Sambutan Bupati Mimika, Johannes Rettob, mengatakan profesionalisme protokol tidak sebatas kemampuan teknis, tetapi juga menyangkut ketelitian, kedisiplinan, komunikasi, koordinasi, serta kemampuan membaca situasi di lapangan.
“Pelayanan prima berarti memberikan pelayanan terbaik kepada pimpinan, tamu, masyarakat, maupun seluruh pihak yang terkait dengan kegiatan pemerintahan,” ujar Bupati Johannes Rettob dalam sambutannya.
Menurutnya, setiap agenda pemerintahan harus dipersiapkan secara matang dan dilaksanakan secara cepat, tepat, serta sesuai ketentuan. Karena itu, kesamaan pemahaman dan komunikasi yang jelas antarpetugas menjadi kunci agar kegiatan berjalan efektif.
“Setiap kegiatan yang dilakukan, komunikasi secara jelas itu sangat penting,” tegasnya.
Bupati Rettob berharap Rakor Protokol dapat menyamakan pemahaman seluruh jajaran mengenai tugas, fungsi, kewenangan, dan mekanisme kerja protokol, sekaligus memperkuat koordinasi antarorganisasi.

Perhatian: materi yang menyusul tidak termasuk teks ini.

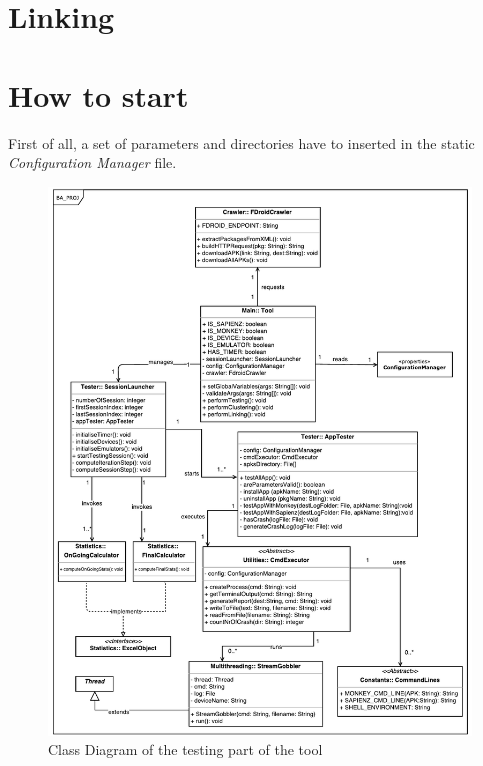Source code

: \section{Linking}


\section{How to start \toolname}
First of all, a set of parameters and directories have to inserted in the static \textit{Configuration Manager} file.



\begin{figure}[htb]
\centering 
\includegraphics[width=\columnwidth]{diagrams/testing.pdf} 
\caption{Class Diagram of the testing part of the tool }
\label{testing}
\vspace{-3mm} 
\end{figure}


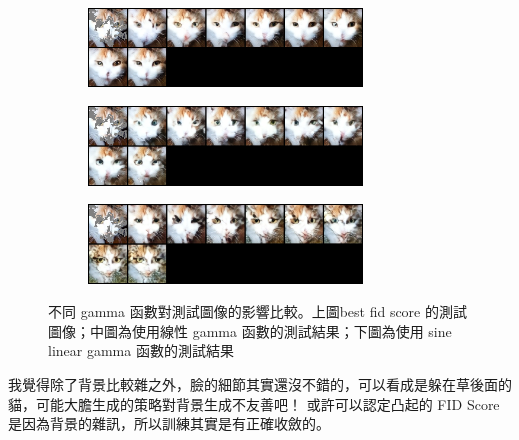 \begin{figure}[h]
    \centering
    \begin{subfigure}{\textwidth}
        \centering
        \includegraphics[width=0.8\textwidth]{figures/test_69.png}
        \label{fig:mask_test_69}
    \end{subfigure}
    \begin{subfigure}{\textwidth}
        \centering
        \includegraphics[width=0.8\textwidth]{figures/bad-linear-test_69.png}
        \label{fig:bad-linear-test_69}
    \end{subfigure}
    \begin{subfigure}{\textwidth}
        \centering
        \includegraphics[width=0.8\textwidth]{figures/bad-sine-linear-test_69.png}
        \label{fig:bad-sine-linear-test_69}
    \end{subfigure}
    \caption{不同 gamma 函數對測試圖像的影響比較。上圖best fid score 的測試圖像；中圖為使用線性 gamma 函數的測試結果；下圖為使用 sine linear gamma 函數的測試結果}
    \label{fig:gamma-comparison-test}
\end{figure}

我覺得除了背景比較雜之外，臉的細節其實還沒不錯的，可以看成是躲在草後面的貓，可能大膽生成的策略對背景生成不友善吧！ 或許可以認定凸起的 FID Score 是因為背景的雜訊，所以訓練其實是有正確收斂的。
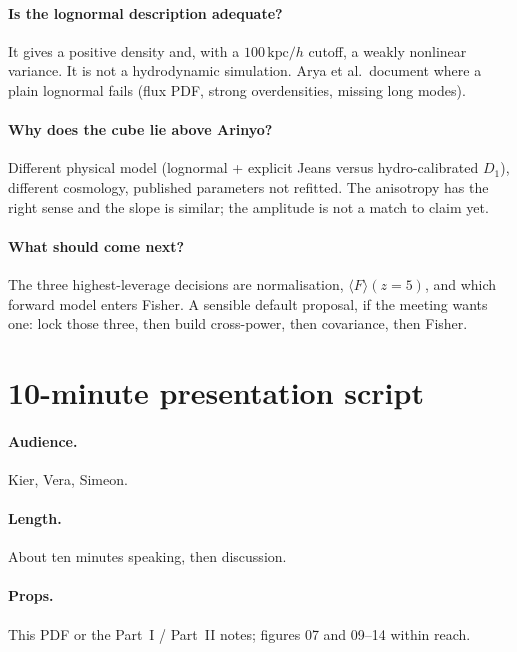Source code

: \documentclass[11pt]{article}
\begin{document}
\paragraph{Is the lognormal description adequate?}
It gives a positive density and, with a $100\,\mathrm{kpc}/h$ cutoff, a weakly nonlinear variance.
It is not a hydrodynamic simulation.
Arya et al.\ document where a plain lognormal fails (flux PDF, strong overdensities, missing long modes).

\paragraph{Why does the cube lie above Arinyo?}
Different physical model (lognormal + explicit Jeans versus hydro-calibrated $D_1$), different cosmology, published parameters not refitted.
The anisotropy has the right sense and the slope is similar; the amplitude is not a match to claim yet.

\paragraph{What should come next?}
The three highest-leverage decisions are normalisation, $\langle F\rangle(z=5)$, and which forward model enters Fisher.
A sensible default proposal, if the meeting wants one: lock those three, then build cross-power, then covariance, then Fisher.

\section{10-minute presentation script}

\paragraph{Audience.} Kier, Vera, Simeon.
\paragraph{Length.} About ten minutes speaking, then discussion.
\paragraph{Props.} This PDF or the Part~I / Part~II notes; figures 07 and 09--14 within reach.
\end{document}
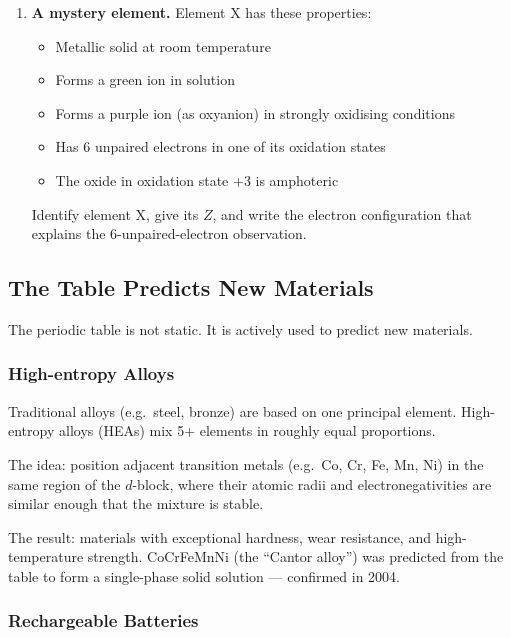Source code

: \documentclass[12pt, a4paper]{book}
\begin{document}
\begin{problembox}
\begin{enumerate}[label=\textbf{\arabic*.}]
  \item \textbf{A mystery element.}
        Element X has these properties:
        \begin{itemize}[nosep]
          \item Metallic solid at room temperature
          \item Forms a green ion  in solution
          \item Forms a purple ion  (as oxyanion)
                in strongly oxidising conditions
          \item Has 6 unpaired electrons in one of its oxidation states
          \item The oxide in oxidation state +3 is amphoteric
        \end{itemize}
        Identify element X, give its $Z$, and write the
        electron configuration that explains the
        6-unpaired-electron observation.
\end{enumerate}
\end{problembox}

\subsection{The Table Predicts New Materials}

The periodic table is not static.
It is actively used to predict new materials.

\subsubsection{High-entropy Alloys}

Traditional alloys (e.g.\ steel, bronze) are based on one
principal element.
High-entropy alloys (HEAs) mix 5+ elements in roughly equal
proportions.

The idea: position adjacent transition metals
(e.g.\ Co, Cr, Fe, Mn, Ni) in the same region of the
$d$-block, where their atomic radii and electronegativities
are similar enough that the mixture is stable.

The result: materials with exceptional hardness, wear
resistance, and high-temperature strength.
CoCrFeMnNi (the ``Cantor alloy'') was predicted from the
table to form a single-phase solid solution --- confirmed in 2004.

\subsubsection{Rechargeable Batteries}
\end{document}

Materi disampaikan narasumber dari Kementerian Dalam Negeri, Sekretariat Negara, Lembaga Pelatihan Sekolah Etika Keprotokolan dan Kepemimpinan Indonesia, Mahtup Basuki, S.STP.,M.I.Kom
Rakor Keprotokolan Mimika Berakhir, Pemkab Tekankan Profesionalisme dan Wibawa Pemerintah
Pemerintah Kabupaten Mimika menegaskan bahwa keprotokolan bukan sekadar mengatur susunan acara atau mendampingi pimpinan, tetapi menjadi bagian penting dalam menjaga citra, kualitas pelayanan, dan wibawa pemerintah daerah.
Penegasan tersebut disampaikan dalam penutupan Rapat Koordinasi (Rakor) Keprotokolan Pemerintah Kabupaten Mimika di Hotel Grand Tembaga, Timika, Kamis (10/9/2026).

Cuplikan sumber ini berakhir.